The pencil-thin vapour trails of a Jaguar jet darting through the British skies were seen for the last time on Thursday 20 December, bringing a proud era in aviation history to an end. The farewell flight by the warhorse warplane included a buzz over the Norfolk airbase that was its home for more than 30 years.
A plane owned by defence evaluation agency QinetiQ took to the skies for a final time on Thursday, with a farewell flypast over bases with connections to the jet. It included a swoop over Coltishall, where the Jaguar was based between 1974 and last year, as well as the still-active Marham base, where some of the plane's former engineers are now based.

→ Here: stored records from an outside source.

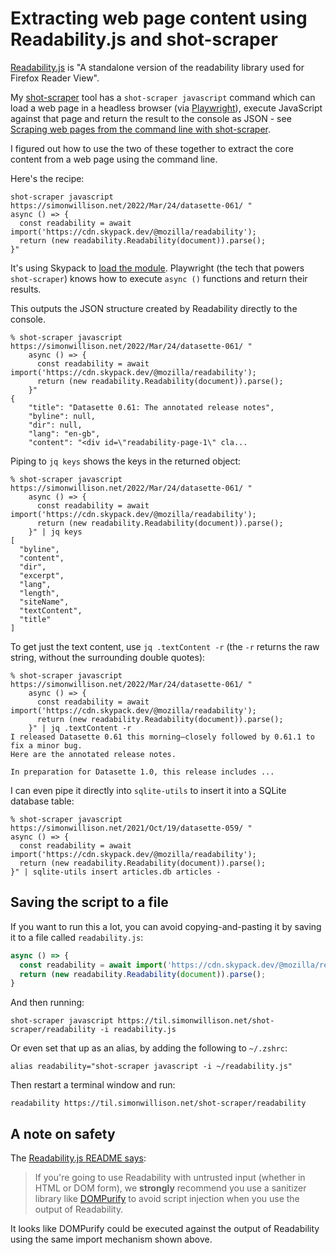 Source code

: # Extracting web page content using Readability.js and shot-scraper

[Readability.js](https://github.com/mozilla/readability) is "A standalone version of the readability library used for Firefox Reader View".

My [shot-scraper](https://datasette.io/tools/shot-scraper) tool has a `shot-scraper javascript` command which can load a web page in a headless browser (via [Playwright](https://playwright.dev/)), execute JavaScript against that page and return the result to the console as JSON - see [Scraping web pages from the command line with shot-scraper](https://simonwillison.net/2022/Mar/14/scraping-web-pages-shot-scraper/).

I figured out how to use the two of these together to extract the core content from a web page using the command line.

Here's the recipe:

    shot-scraper javascript https://simonwillison.net/2022/Mar/24/datasette-061/ "
    async () => {
      const readability = await import('https://cdn.skypack.dev/@mozilla/readability');
      return (new readability.Readability(document)).parse();
    }"

It's using Skypack to [load the module](https://www.skypack.dev/view/@mozilla/readability). Playwright (the tech that powers `shot-scraper`) knows how to execute `async ()` functions and return their results.

This outputs the JSON structure created by Readability directly to the console.
```
% shot-scraper javascript https://simonwillison.net/2022/Mar/24/datasette-061/ "
    async () => {
      const readability = await import('https://cdn.skypack.dev/@mozilla/readability');
      return (new readability.Readability(document)).parse();
    }"
{
    "title": "Datasette 0.61: The annotated release notes",
    "byline": null,
    "dir": null,
    "lang": "en-gb",
    "content": "<div id=\"readability-page-1\" cla...
```
Piping to `jq keys` shows the keys in the returned object:
```
% shot-scraper javascript https://simonwillison.net/2022/Mar/24/datasette-061/ "
    async () => {
      const readability = await import('https://cdn.skypack.dev/@mozilla/readability');
      return (new readability.Readability(document)).parse();
    }" | jq keys
[
  "byline",
  "content",
  "dir",
  "excerpt",
  "lang",
  "length",
  "siteName",
  "textContent",
  "title"
]
```

To get just the text content, use `jq .textContent -r` (the `-r` returns the raw string, without the surrounding double quotes):
```
% shot-scraper javascript https://simonwillison.net/2022/Mar/24/datasette-061/ "
    async () => {
      const readability = await import('https://cdn.skypack.dev/@mozilla/readability');
      return (new readability.Readability(document)).parse();
    }" | jq .textContent -r
I released Datasette 0.61 this morning—closely followed by 0.61.1 to fix a minor bug.
Here are the annotated release notes.

In preparation for Datasette 1.0, this release includes ...
```
I can even pipe it directly into `sqlite-utils` to insert it into a SQLite database table:

```
% shot-scraper javascript https://simonwillison.net/2021/Oct/19/datasette-059/ "
async () => {    
  const readability = await import('https://cdn.skypack.dev/@mozilla/readability');
  return (new readability.Readability(document)).parse();
}" | sqlite-utils insert articles.db articles -
```

## Saving the script to a file

If you want to run this a lot, you can avoid copying-and-pasting it by saving it to a file called `readability.js`:

```javascript
async () => {    
  const readability = await import('https://cdn.skypack.dev/@mozilla/readability');
  return (new readability.Readability(document)).parse();
}
```

And then running:

    shot-scraper javascript https://til.simonwillison.net/shot-scraper/readability -i readability.js

Or even set that up as an alias, by adding the following to `~/.zshrc`:

    alias readability="shot-scraper javascript -i ~/readability.js"

Then restart a terminal window and run:

    readability https://til.simonwillison.net/shot-scraper/readability

## A note on safety

The [Readability.js README says](https://github.com/mozilla/readability/blob/0.4.1/README.md#security):

> If you're going to use Readability with untrusted input (whether in HTML or DOM form), we **strongly** recommend you use a sanitizer library like [DOMPurify](https://github.com/cure53/DOMPurify) to avoid script injection when you use the output of Readability.

It looks like DOMPurify could be executed against the output of Readability using the same import mechanism shown above.
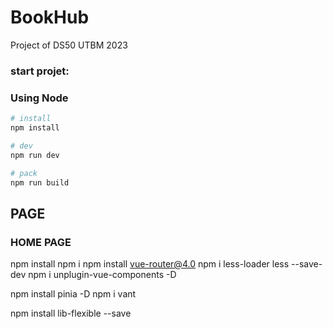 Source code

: # BookHub
Project of DS50 UTBM 2023

### start projet:

### Using Node
``` bash
# install
npm install

# dev
npm run dev

# pack
npm run build
```

## PAGE

###  HOME PAGE

npm install
npm i
npm install vue-router@4.0 
npm i less-loader less --save-dev
npm i unplugin-vue-components -D

npm install pinia -D
npm i vant

npm install lib-flexible --save
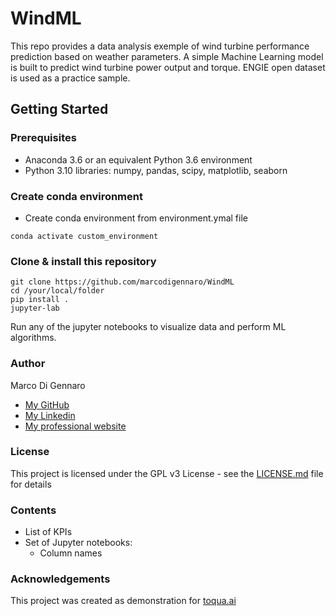 # WindML

This repo provides a data analysis exemple of wind turbine performance prediction based on weather parameters. A simple Machine Learning model is built to predict wind turbine power output and torque. ENGIE open dataset is used as a practice sample.

## Getting Started

### Prerequisites

- Anaconda 3.6 or an equivalent Python 3.6 environment
- Python 3.10 libraries: numpy, pandas, scipy, matplotlib, seaborn

### Create conda environment 

- Create conda environment from environment.ymal file

```
conda activate custom_environment
```

### Clone & install this repository

```
git clone https://github.com/marcodigennaro/WindML
cd /your/local/folder
pip install .
jupyter-lab 
```

Run any of the jupyter notebooks to visualize data and perform ML algorithms.

### Author

Marco Di Gennaro 
- [My GitHub](https://github.com/marcodigennaro)
- [My Linkedin](https://www.linkedin.com/in/marcodig/)
- [My professional website](https://atomistic-modelling.com/)

### License

This project is licensed under the GPL v3 License - see the [LICENSE.md](https://github.com/marcodigennaro/WindML/blob/main/LICENSE.md) file for details

### Contents

- List of KPIs
- Set of Jupyter notebooks:
  - Column names
 
### Acknowledgements

This project was created as demonstration for [toqua.ai](toqua.ai)

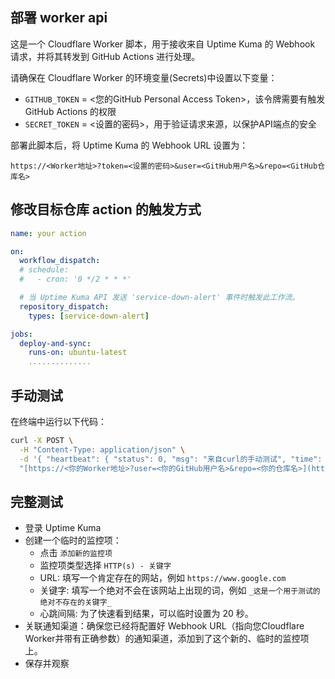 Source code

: ## 部署 worker api

这是一个 Cloudflare Worker 脚本，用于接收来自 Uptime Kuma 的 Webhook 请求，并将其转发到 GitHub Actions 进行处理。

请确保在 Cloudflare Worker 的环境变量(Secrets)中设置以下变量：

- `GITHUB_TOKEN` = <您的GitHub Personal Access Token>，该令牌需要有触发 GitHub Actions 的权限
- `SECRET_TOKEN` = <设置的密码>，用于验证请求来源，以保护API端点的安全

部署此脚本后，将 Uptime Kuma 的 Webhook URL 设置为：

```
https://<Worker地址>?token=<设置的密码>&user=<GitHub用户名>&repo=<GitHub仓库名>
```

## 修改目标仓库 action 的触发方式

```yml
name: your action

on:
  workflow_dispatch:
  # schedule:
  #   - cron: '0 */2 * * *'

  # 当 Uptime Kuma API 发送 'service-down-alert' 事件时触发此工作流。
  repository_dispatch:
    types: [service-down-alert]

jobs:
  deploy-and-sync:
    runs-on: ubuntu-latest
    ..............
```

## 手动测试

在终端中运行以下代码：

```bash
curl -X POST \
  -H "Content-Type: application/json" \
  -d '{ "heartbeat": { "status": 0, "msg": "来自curl的手动测试", "time": "2025-09-16T00:00:00Z" }, "monitor": { "name": "手动验证监控" }, "msg": "这是一条手动验证通知。" }' \
  "[https://<你的Worker地址>?user=<你的GitHub用户名>&repo=<你的仓库名>](https://<Worker地址>?token=<设置的密码>&user=<GitHub用户名>&repo=<GitHub仓库名>)"
```

## 完整测试

- 登录 Uptime Kuma
- 创建一个临时的监控项：
  - 点击 `添加新的监控项`
  - 监控项类型选择 `HTTP(s) - 关键字`
  - URL: 填写一个肯定存在的网站，例如 `https://www.google.com`
  - 关键字: 填写一个绝对不会在该网站上出现的词，例如 `_这是一个用于测试的绝对不存在的关键字_`
  - 心跳间隔: 为了快速看到结果，可以临时设置为 20 秒。
- 关联通知渠道：确保您已经将配置好 Webhook URL（指向您Cloudflare Worker并带有正确参数）的通知渠道，添加到了这个新的、临时的监控项上。
- 保存并观察

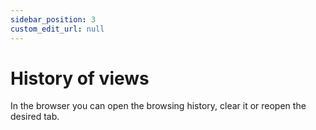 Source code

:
 ```yaml
---
sidebar_position: 3
custom_edit_url: null
---
```


# History of views

In the browser you can open the browsing history, clear it or reopen the desired tab.


<!-- ![Docusaurus logo](/img/docusaurus.png) --> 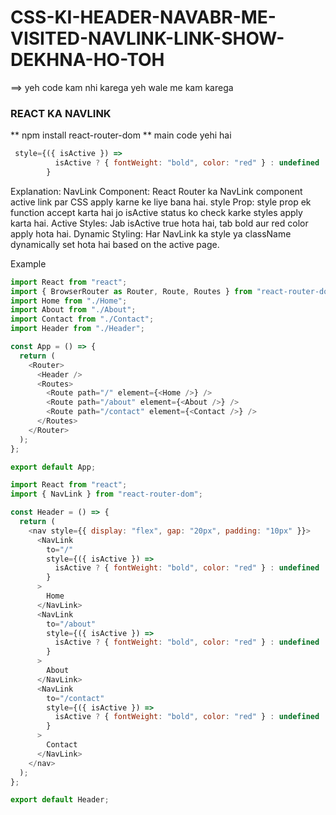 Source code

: # CSS-KI-HEADER-NAVABR-ME-VISITED-NAVLINK-LINK-SHOW-DEKHNA-HO-TOH

<link> ==> yeh code kam nhi karega 
yeh <NavLink></NavLink> wale me kam karega

### REACT KA NAVLINK
** npm install react-router-dom **
main code yehi hai
```react.js
 style={({ isActive }) =>
          isActive ? { fontWeight: "bold", color: "red" } : undefined
        }
```


Explanation:
NavLink Component: React Router ka NavLink component active link par CSS apply karne ke liye bana hai.
style Prop: style prop ek function accept karta hai jo isActive status ko check karke styles apply karta hai.
Active Styles: Jab isActive true hota hai, tab bold aur red color apply hota hai.
Dynamic Styling: Har NavLink ka style ya className dynamically set hota hai based on the active page.


Example
```react.js
import React from "react";
import { BrowserRouter as Router, Route, Routes } from "react-router-dom";
import Home from "./Home";
import About from "./About";
import Contact from "./Contact";
import Header from "./Header";

const App = () => {
  return (
    <Router>
      <Header />
      <Routes>
        <Route path="/" element={<Home />} />
        <Route path="/about" element={<About />} />
        <Route path="/contact" element={<Contact />} />
      </Routes>
    </Router>
  );
};

export default App;

```
```react.js
import React from "react";
import { NavLink } from "react-router-dom";

const Header = () => {
  return (
    <nav style={{ display: "flex", gap: "20px", padding: "10px" }}>
      <NavLink
        to="/"
        style={({ isActive }) =>
          isActive ? { fontWeight: "bold", color: "red" } : undefined
        }
      >
        Home
      </NavLink>
      <NavLink
        to="/about"
        style={({ isActive }) =>
          isActive ? { fontWeight: "bold", color: "red" } : undefined
        }
      >
        About
      </NavLink>
      <NavLink
        to="/contact"
        style={({ isActive }) =>
          isActive ? { fontWeight: "bold", color: "red" } : undefined
        }
      >
        Contact
      </NavLink>
    </nav>
  );
};

export default Header;
```








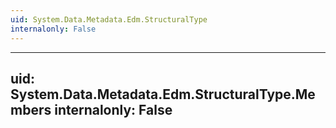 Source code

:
 ```yaml
---
uid: System.Data.Metadata.Edm.StructuralType
internalonly: False
---
```


---
uid: System.Data.Metadata.Edm.StructuralType.Members
internalonly: False
---
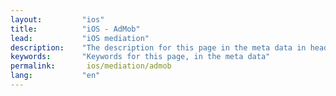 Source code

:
 ```yaml
---
layout:         "ios"
title:          "iOS - AdMob"
lead:           "iOS mediation"
description:    "The description for this page in the meta data in header."
keywords:       "Keywords for this page, in the meta data"
permalink:       ios/mediation/admob
lang:           "en"
---
```

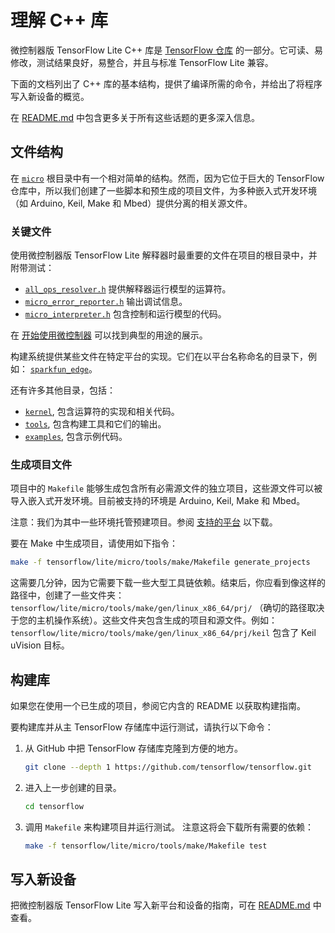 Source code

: # 理解 C++ 库

微控制器版 TensorFlow Lite C++ 库是
[TensorFlow 仓库](https://github.com/tensorflow/tensorflow/tree/master/tensorflow/lite/experimental/micro)
的一部分。它可读、易修改，测试结果良好，易整合，并且与标准 TensorFlow Lite 兼容。

下面的文档列出了 C++ 库的基本结构，提供了编译所需的命令，并给出了将程序写入新设备的概览。

在
[README.md](https://github.com/tensorflow/tensorflow/blob/master/tensorflow/lite/micro/README.md#如何将用于微控制器的TensorFlow-Lite写入一个新的平台)
中包含更多关于所有这些话题的更多深入信息。

## 文件结构

在
[`micro`](https://github.com/tensorflow/tensorflow/tree/master/tensorflow/lite/experimental/micro)
根目录中有一个相对简单的结构。然而，因为它位于巨大的 TensorFlow 仓库中，所以我们创建了一些脚本和预生成的项目文件，为多种嵌入式开发环境（如 Arduino, Keil, Make 和 Mbed）提供分离的相关源文件。

### 关键文件

使用微控制器版 TensorFlow Lite 解释器时最重要的文件在项目的根目录中，并附带测试：

-   [`all_ops_resolver.h`](https://github.com/tensorflow/tensorflow/blob/master/tensorflow/lite/micro/kernels/all_ops_resolver.h)
    提供解释器运行模型的运算符。
-   [`micro_error_reporter.h`](https://github.com/tensorflow/tensorflow/blob/master/tensorflow/lite/micro/micro_error_reporter.h)
    输出调试信息。
-   [`micro_interpreter.h`](https://github.com/tensorflow/tensorflow/blob/master/tensorflow/lite/micro/micro_interpreter.h)
    包含控制和运行模型的代码。

在 [开始使用微控制器](get_started.md) 可以找到典型的用途的展示。

构建系统提供某些文件在特定平台的实现。它们在以平台名称命名的目录下，例如：
[`sparkfun_edge`](https://github.com/tensorflow/tensorflow/tree/master/tensorflow/lite/micro/sparkfun_edge)。

还有许多其他目录，包括：

-   [`kernel`](https://github.com/tensorflow/tensorflow/tree/master/tensorflow/lite/micro/kernels),
    包含运算符的实现和相关代码。
-   [`tools`](https://github.com/tensorflow/tensorflow/tree/master/tensorflow/lite/micro/tools),
    包含构建工具和它们的输出。
-   [`examples`](https://github.com/tensorflow/tensorflow/tree/master/tensorflow/lite/micro/examples),
    包含示例代码。

### 生成项目文件

项目中的 `Makefile` 能够生成包含所有必需源文件的独立项目，这些源文件可以被导入嵌入式开发环境。目前被支持的环境是 Arduino, Keil, Make 和 Mbed。

注意：我们为其中一些环境托管预建项目。参阅
[支持的平台](overview.md#supported-platforms)
以下载。

要在 Make 中生成项目，请使用如下指令：

```bash
make -f tensorflow/lite/micro/tools/make/Makefile generate_projects
```

这需要几分钟，因为它需要下载一些大型工具链依赖。结束后，你应看到像这样的路径中，创建了一些文件夹：
`tensorflow/lite/micro/tools/make/gen/linux_x86_64/prj/`
（确切的路径取决于您的主机操作系统）。这些文件夹包含生成的项目和源文件。例如：
`tensorflow/lite/micro/tools/make/gen/linux_x86_64/prj/keil` 包含了 Keil uVision
目标。

## 构建库

如果您在使用一个已生成的项目，参阅它内含的 README 以获取构建指南。

要构建库并从主 TensorFlow 存储库中运行测试，请执行以下命令：

1.  从 GitHub 中把 TensorFlow 存储库克隆到方便的地方。

    ```bash
    git clone --depth 1 https://github.com/tensorflow/tensorflow.git
    ```

2.  进入上一步创建的目录。

    ```bash
    cd tensorflow
    ```

3.  调用 `Makefile` 来构建项目并运行测试。 注意这将会下载所有需要的依赖：

    ```bash
    make -f tensorflow/lite/micro/tools/make/Makefile test
    ```

## 写入新设备

把微控制器版 TensorFlow Lite 写入新平台和设备的指南，可在
[README.md](https://github.com/tensorflow/tensorflow/tree/master/tensorflow/lite/experimental/micro#如何将用于微控制器的TensorFlow-Lite写入一个新的平台)
中查看。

The Jaguar has a proud service history. It was designed in the 1960s as a joint Anglo-French project to replace the Gnat and Hunter, as a trainer and attack plane. It entered service in 1974 and played a major role as a fighter-bomber in the 1991 Gulf war, as well as in operations over Iraq and the Balkans.
The ageing airframe was updated over the years with improved engines, navigation and laser targeting gadgetry. Last year, the plane was replaced by the new Typhoon Eurofighter.
India still has Jaguars as part of its frontline fleet. The Indian Air Force is modernising its current Jaguar fleet and also placed an order for 29 additional upgraded Jaguar IM aircraft from Hindustan Aeronautics (HAL) in 2005. The Medium Combat Aircraft (MCA), expected to go into mass production in 2015, will replace India's Jaguar fleet.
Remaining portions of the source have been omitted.